4. Concesión y represión

Si bien lo esencial del proyecto se explica dentro de una suerte de consenso institucional, el curso de las acciones y decisiones gubernamentales tiene que verse en relación con la dinámica generada por las propias medidas iniciales del gobierno y las respuestas de los actores sociales. El caso de la reforma agraria puede ser ilustrativo10. La ley no respondió a una presión del movimiento campesino, que más bien estaba en un periodo de reflujo; pero una vez dada —y creada entonces por el gobierno la factibilidad de expropiar la tierra— empieza la movilización, que luego desborda los marcos trazados por el plan gubernamental, que tiene que ser modificado para prever formas de encuadramiento que no estaban en los contenidos del diseño inicial de la reforma agraria. Esta dinámica hizo que Hobsbawm señalara, ya en 1971, que los militares peruanos lograban lo opuesto a lo que buscaban (Hobsbawm, 1971).

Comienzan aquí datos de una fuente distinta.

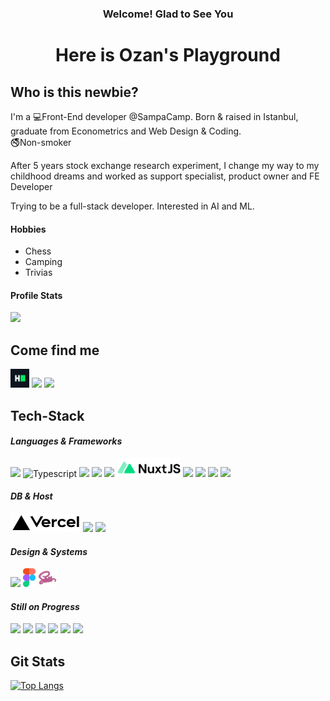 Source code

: <h3 align="center"><strong>Welcome! Glad to See You</strong></h3>
<h1 align="center"><strong>Here is Ozan's Playground</strong></h1>

## **Who is this newbie?**
I'm a 💻Front-End developer @SampaCamp. Born & raised in Istanbul, graduate from Econometrics and Web Design & Coding.<br/>🚭Non-smoker

After 5 years stock exchange research experiment, I change my way to my childhood dreams and worked as support specialist, product owner and FE Developer

Trying to be a full-stack developer. Interested in AI and ML.

#### **Hobbies**
- Chess
- Camping
- Trivias

#### **Profile Stats**
<img src="https://visitor-badge.laobi.icu/badge?page_id=kemalozansayin.kemalozansayin">

## **Come find me**
<a href="https://www.hackerrank.com/kemalozansayin" target="_blank"><img src="https://raw.githubusercontent.com/kemalozansayin/kemalozansayin/master/images/hackerrank.png" height="30px"/></a>
<a href="https://www.linkedin.com/in/kemalozansayin/" target="_blank"><img src="https://img.shields.io/badge/LinkedIn-0077B5?style=for-the-badge&logo=linkedin&logoColor=white" height="30px"/></a>
<a href="https://open.spotify.com/user/kemalozansayin?si=25b80a035ac74a6d" target="_blank"><img src="https://img.shields.io/badge/Spotify-1ED760?&style=for-the-badge&logo=spotify&logoColor=white" height="30px"/></a>

## **Tech-Stack**
#### ***Languages & Frameworks***
<div>
  <img src="https://img.shields.io/badge/HTML-239120?style=for-the-badge&logo=html5&logoColor=white" height="30px" />
  <img src="https://img.shields.io/badge/Typescript-gray?style=flat" alt="Typescript" />
  <img src="https://img.shields.io/badge/CSS3-1572B6?style=for-the-badge&logo=css3&logoColor=white" height="30px" />
  <img src="https://img.shields.io/badge/JavaScript-323330?style=for-the-badge&logo=javascript&logoColor=F7DF1E" height="30px" />
  <img src="https://img.shields.io/badge/Vue.js-35495E?style=for-the-badge&logo=vue.js&logoColor=4FC08D" height="30px" />
  <img src="https://raw.githubusercontent.com/kemalozansayin/kemalozansayin/master/images/nuxt.svg" alt="Nuxt" height="30px" />
  <img src="https://img.shields.io/badge/React-20232A?style=for-the-badge&logo=react&logoColor=61DAFB" height="30px" />
  <img src="https://img.shields.io/badge/React_Native-20232A?style=for-the-badge&logo=react&logoColor=61DAFB" height="30px" />
  <img src="https://img.shields.io/badge/Python-14354C?style=for-the-badge&logo=python&logoColor=white" height="30px" />
  <img src="https://img.shields.io/badge/Django-092E20?style=for-the-badge&logo=django&logoColor=white" height="30px" />
</div>

#### ***DB & Host***
<div>
  <img src="https://raw.githubusercontent.com/kemalozansayin/kemalozansayin/master/images/vercel.png" alt="Vercel" height="30px" />
  <img src="https://img.shields.io/badge/MySQL-00000F?style=for-the-badge&logo=mysql&logoColor=white" height="30px" />
  <img src="https://img.shields.io/badge/SQLite-07405E?style=for-the-badge&logo=sqlite&logoColor=white" height="30px" />
</div>

#### ***Design & Systems***
<div>
  <img src="https://img.shields.io/badge/Material--UI-0081CB?style=for-the-badge&logo=material-ui&logoColor=white" height="30px" />
  <img src="https://raw.githubusercontent.com/kemalozansayin/kemalozansayin/master/images/figma.svg" alt="Figma" height="30px"/>
  <img src="https://raw.githubusercontent.com/kemalozansayin/kemalozansayin/master/images/sass.png" alt="Figma" height="30px"/>
</div>

#### ***Still on Progress***
<div>
  <img src="https://img.shields.io/badge/Node.js-43853D?style=for-the-badge&logo=node.js&logoColor=white" height="30px" />
  <img src="https://img.shields.io/badge/Express.js-404D59?style=for-the-badge" height="30px" />
  <img src="https://img.shields.io/badge/PostgreSQL-316192?style=for-the-badge&logo=postgresql&logoColor=white" height="30px" />
  <img src="https://img.shields.io/badge/MongoDB-4EA94B?style=for-the-badge&logo=mongodb&logoColor=white" height="30px" />
  <img src="https://img.shields.io/badge/Netlify-00C7B7?style=for-the-badge&logo=netlify&logoColor=white" height="30px" />
  <img src="https://img.shields.io/badge/Bootstrap-563D7C?style=for-the-badge&logo=bootstrap&logoColor=white" height="30px" />
</div>

## **Git Stats**
[![Top Langs](https://github-readme-stats.vercel.app/api/top-langs/?username=kemalozansayin&layout=compact)](https://github.com/kemalozansayin)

No hay que buscar entonces los términos del proyecto político en un diseño original realizado antes del 3 de octubre de 1968 o al comienzo del régimen11. Lo que hubo antes de 1968 fue una metodología para manejar el conflicto social que se trazó en el periodo 1962-1963, durante el «primer golpe institucional» que fue el breve gobierno militar que abrió paso al régimen reformista civil de Belaunde. En ese momento los militares ejecutaron una reforma agraria localizada en el valle de La Convención, Cusco, usando una combinación de reforma social con represión selectiva, que posteriormente también resultó característica de la acción del gobierno de Velasco.

Como hemos apuntado, el proyecto militar no solo intentó erigirse por encima de los objetivos de los intereses y actores en conflicto, sino que fue impuesto de manera coactiva; así, el consenso era solo un elemento que debe rubricar su acción, pero que no la genera. Por no representar concretamente las expectativas de ninguna clase, el proyecto compitió con todos los demás actores políticos y el gobierno militar debió reprimirlos a todos periódicamente. Sin embargo, en un momento dado los militares percibieron la dinámica que sus propias reformas desataban y comprendieron que para responder a la movilización no bastaba reprimir. En consecuencia, hacia 1971 surgió un esquema de encuadramiento —cuya institucionalización posterior fue el sinamos— que incluía dos aspectos: (i) el juego de mecanismos de concesión y represión, y (ii) la implantación de estructuras de cooptación para suplantar a las organizaciones sociales existentes.